The Philippine Department of Agriculture (DA) expects a million new coffee plants to be planted in various mountain farms and terraces of the Cordillera in northern Luzon as part of the sustained success of the Ginintuang Masaganang Ani-High Value Crops (GMA-HVC).
Robert Domoguen, public information officer of the DA-Cordillera office, said that several coffee nurseries in Ifugao have started distributing last week almost 100,000 Arabic coffee seedlings to coffee farmers in the area in order to increase their existing sources of coffee seeds.
Records show that with the GMA-HVC, several high value crops like coffee, cacao, abaca, yakun, strawberry, bananas, white potatoes, cutflowers, rambutan and longan have been produced in commercial scale.

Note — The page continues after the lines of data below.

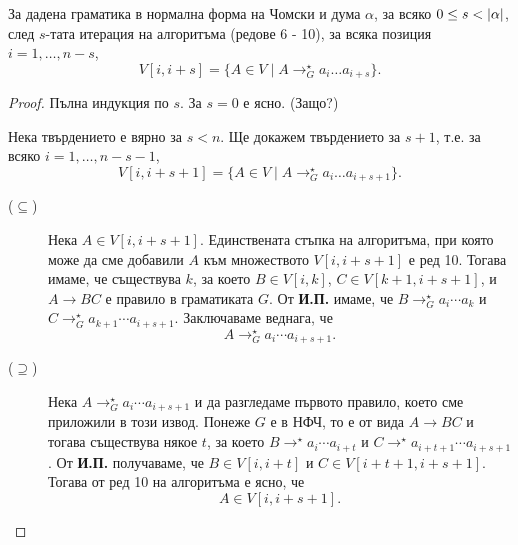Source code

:\begin{lemma}
  За дадена граматика в нормална форма на Чомски и дума $\alpha$, 
  за всяко $0 \leq s < \lvert{\alpha}\rvert$, след $s$-тата итерация на алгоритъма (редове 6 - 10), за всяка позиция $i = 1,\dots,n-s$,
  \[V[i,i+s] = \{A \in V \mid A \rightarrow^\star_G a_i\dots a_{i+s}\}.\]
\end{lemma}
\begin{proof}
  Пълна индукция по $s$.
  За $s = 0$  е ясно. (Защо?)

  Нека твърдението е вярно за $s < n$. Ще докажем твърдението за $s+1$, т.е. за всяко $i = 1,\dots,n-s-1$,
  \[V[i,i+s+1] = \{A \in V \mid A \rightarrow^\star_G a_i\dots a_{i+s+1}\}.\]
  \begin{description}
  \item[($\subseteq$)]
    Нека $A \in V[i,i+s+1]$.
    Единствената стъпка на алгоритъма, при която може да сме добавили $A$ към множеството $V[i,i+s+1]$ е ред 10.
    Тогава имаме, че съществува $k$, за което $B \in V[i,k]$, $C \in V[k+1,i+s+1]$, и $A\to BC$ е правило в граматиката $G$.
    От {\bf И.П.} имаме, че $B \to^\star_G a_i\cdots a_k$ и $C \to^\star_G a_{k+1}\cdots a_{i+s+1}$.
    Заключаваме веднага, че 
    \[A \to^\star_G a_i\cdots a_{i+s+1}.\]
  \item[($\supseteq$)]
    Нека $A \to^\star_G a_i\cdots a_{i+s+1}$ и да разгледаме първото правило, което сме приложили в този извод.
    Понеже $G$ е в НФЧ, то е от вида $A \to BC$ и тогава съществува някое $t$, за което 
    $B \to^\star a_i\cdots a_{i+t}$ и $C \to^\star a_{i+t+1}\cdots a_{i+s+1}$.
    От {\bf И.П.} получаваме, че $B \in V[i,i+t]$ и $C \in V[i+t+1,i+s+1]$.
    Тогава от ред 10 на алгоритъма е ясно, че 
    \[A \in V[i,i+s+1].\]
  \end{description}
\end{proof}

Coffee farmers were encouraged to triple their production due to the increasing demand of coffee beans in the local market because of their high quality being grown in fertile mountains with high elevation and cool temperature, Domoguen said.
Last December, former presidential management staff chief Mike Defensor and Agriculture Secretary Arthur Yap travelled to areas in the Cordilleras in order to further campaign for agricultural productivity being the great contribution of the residents to the objectives of the super economic region in Northern Luzon.
In Kalinga, the two officials gave some P20 million (US$409,496) as initial government assistance in the development of coffee plantations in at least three municipalities where coffee growing is among the indigenous livelihood of the people.
Prior to the visit, national coordinators of the GMA-HVC have determined that two farming associations of Mountain Province and Benguet will be able to develop wide areas for the cash crop this year.
The expansion is in line with the DA target that until 2010, the region will have an annual export of a dozen tons of coffee seeds for instant coffee manufacturers.
Records show that prior to government support to coffee production, local farmers only planted coffee for their own consumption and a little for commercial ground coffee merchants in this city.
We have to think of not only of the available local markets but also of international buyers of our coffee seeds. That is why, the DA and the local government units this year have started the coffee production expansion and we are bound to sustain it until we can have a good share in the international demand of the raw material for instant coffee, he said.